Argentina dio un nuevo giro en su política exterior. El Gobierno de Javier Milei incorporó al país al Consenso de Ginebra, una declaración internacional que reivindica la defensa de la vida, la familia y la soberanía de los Estados para definir sus propias políticas.
La decisión coloca a Argentina dentro de una coalición internacional que sostiene uno de los principios más contundentes del debate global sobre el aborto: no existe un derecho internacional al aborto ni una obligación internacional de los Estados de financiarlo o facilitarlo.
No existe un derecho internacional al aborto
Este es uno de los puntos centrales del Consenso de Ginebra.
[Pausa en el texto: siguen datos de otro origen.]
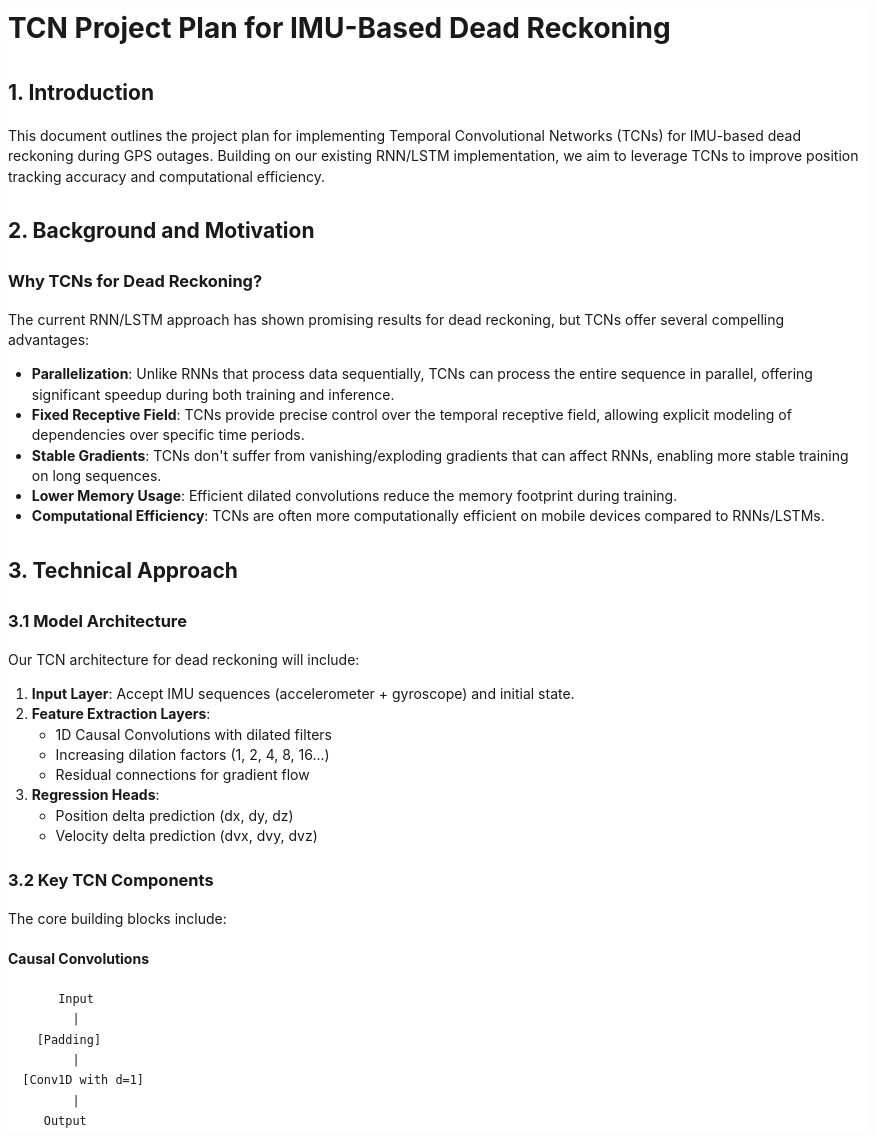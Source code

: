 # TCN Project Plan for IMU-Based Dead Reckoning

## 1. Introduction

This document outlines the project plan for implementing Temporal Convolutional Networks (TCNs) for IMU-based dead reckoning during GPS outages. Building on our existing RNN/LSTM implementation, we aim to leverage TCNs to improve position tracking accuracy and computational efficiency.

## 2. Background and Motivation

### Why TCNs for Dead Reckoning?

The current RNN/LSTM approach has shown promising results for dead reckoning, but TCNs offer several compelling advantages:

- **Parallelization**: Unlike RNNs that process data sequentially, TCNs can process the entire sequence in parallel, offering significant speedup during both training and inference.
- **Fixed Receptive Field**: TCNs provide precise control over the temporal receptive field, allowing explicit modeling of dependencies over specific time periods.
- **Stable Gradients**: TCNs don't suffer from vanishing/exploding gradients that can affect RNNs, enabling more stable training on long sequences.
- **Lower Memory Usage**: Efficient dilated convolutions reduce the memory footprint during training.
- **Computational Efficiency**: TCNs are often more computationally efficient on mobile devices compared to RNNs/LSTMs.

## 3. Technical Approach

### 3.1 Model Architecture

Our TCN architecture for dead reckoning will include:

1. **Input Layer**: Accept IMU sequences (accelerometer + gyroscope) and initial state.
2. **Feature Extraction Layers**: 
   - 1D Causal Convolutions with dilated filters 
   - Increasing dilation factors (1, 2, 4, 8, 16...)
   - Residual connections for gradient flow
3. **Regression Heads**:
   - Position delta prediction (dx, dy, dz)
   - Velocity delta prediction (dvx, dvy, dvz)

### 3.2 Key TCN Components

The core building blocks include:

#### Causal Convolutions
```
       Input
         |
    [Padding]
         |
  [Conv1D with d=1]
         |
     Output
```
La declaración cuestiona que el aborto pueda ser presentado como una obligación jurídica internacional que los Estados deban reconocer, financiar o facilitar.
Al mismo tiempo, el documento reivindica la protección de la vida, el papel de la familia como unidad fundamental de la sociedad y la soberanía de cada nación para establecer sus propias políticas conforme a sus leyes y prioridades nacionales.
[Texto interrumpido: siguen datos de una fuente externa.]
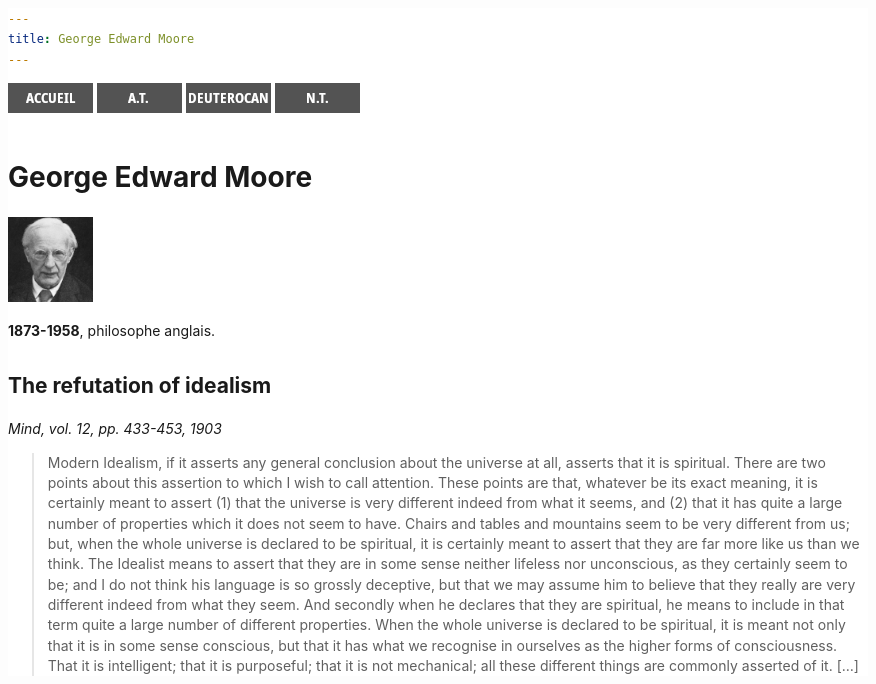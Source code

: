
 ```yaml
---
title: George Edward Moore
---
```

[<img src="/images/accueil.png">](/)
[<img src="/images/ancientestament.png">](/pages/ancientestament.html)
[<img src="/images/deuterocanoniques.png">](/pages/deuterocanoniques.html)
[<img src="/images/nouveautestament.png">](/pages/nouveautestament.html)

# George Edward Moore

[<img src="/images/georgeedwardmoore.png">](https://fr.wikipedia.org/wiki/George_Edward_Moore)

**1873-1958**, philosophe anglais.


## The refutation of idealism <a name="titre"></a>
*Mind, vol. 12, pp. 433-453, 1903*

>Modern Idealism, if it asserts any general conclusion about the universe at all, asserts that it is spiritual. There are two points about this assertion to which I wish to call attention. These points are that, whatever be its exact meaning, it is certainly meant to assert (1) that the universe is very different indeed from what it seems, and (2) that it has quite a large number of properties which it does not seem to have. Chairs and tables and mountains seem to be very different from us; but, when the whole universe is declared to be spiritual, it is certainly meant to assert that they are far more like us than we think. The Idealist means to assert that they are in some sense neither lifeless nor unconscious, as they certainly seem to be; and I do not think his language is so grossly deceptive, but that we may assume him to believe that they really are very different indeed from what they seem. And secondly when he declares that they are spiritual, he means to include in that term quite a large number of different properties. When the whole universe is declared to be spiritual, it is meant not only that it is in some sense conscious, but that it has what we recognise in ourselves as the higher forms of consciousness. That it is intelligent; that it is purposeful; that it is not mechanical; all these different things are commonly asserted of it. […]
>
La incorporación de Argentina supone así un cambio relevante en la posición internacional del país y lleva al exterior una de las principales batallas culturales impulsadas por el Gobierno de Javier Milei.
La contradicción dentro de Argentina
Sin embargo, la adhesión al Consenso de Ginebra no modifica la legislación argentina sobre el aborto.
La Ley 27.610 continúa vigente y permite la interrupción voluntaria del embarazo hasta la semana 14 inclusive.
Argentina se encuentra así ante una situación particular: mientras el aborto continúa siendo legal dentro del país, su Gobierno acaba de alinear su política exterior con una declaración internacional que rechaza que exista un derecho internacional al aborto.
La batalla jurídica interna continúa. Lo que ya cambió es la posición de Argentina frente al mundo.
Milei lleva la batalla cultural al escenario internacional
Desde su llegada al poder, Javier Milei ha cuestionado abiertamente las políticas progresistas relacionadas con el aborto y la ideología de género y ha colocado la denominada “batalla cultural” entre los ejes políticos de su Gobierno.
La adhesión al Consenso de Ginebra lleva ahora esa discusión al terreno internacional y acerca a Argentina a otros gobiernos que defienden la vida, la familia y la soberanía nacional frente a agendas promovidas desde organismos y espacios multilaterales.
El movimiento también abre una interrogante para Hispanoamérica. Argentina, una de las principales potencias políticas y culturales de la región, podría convertirse en un referente para otros gobiernos y movimientos de derecha que buscan impulsar una agenda provida y profamilia.
La legislación argentina todavía no cambió, pero Milei ya movió una pieza en el tablero internacional.
¿Puede Argentina convertirse en referente de una nueva derecha provida en Hispanoamérica? ¿Qué país debería ser el próximo?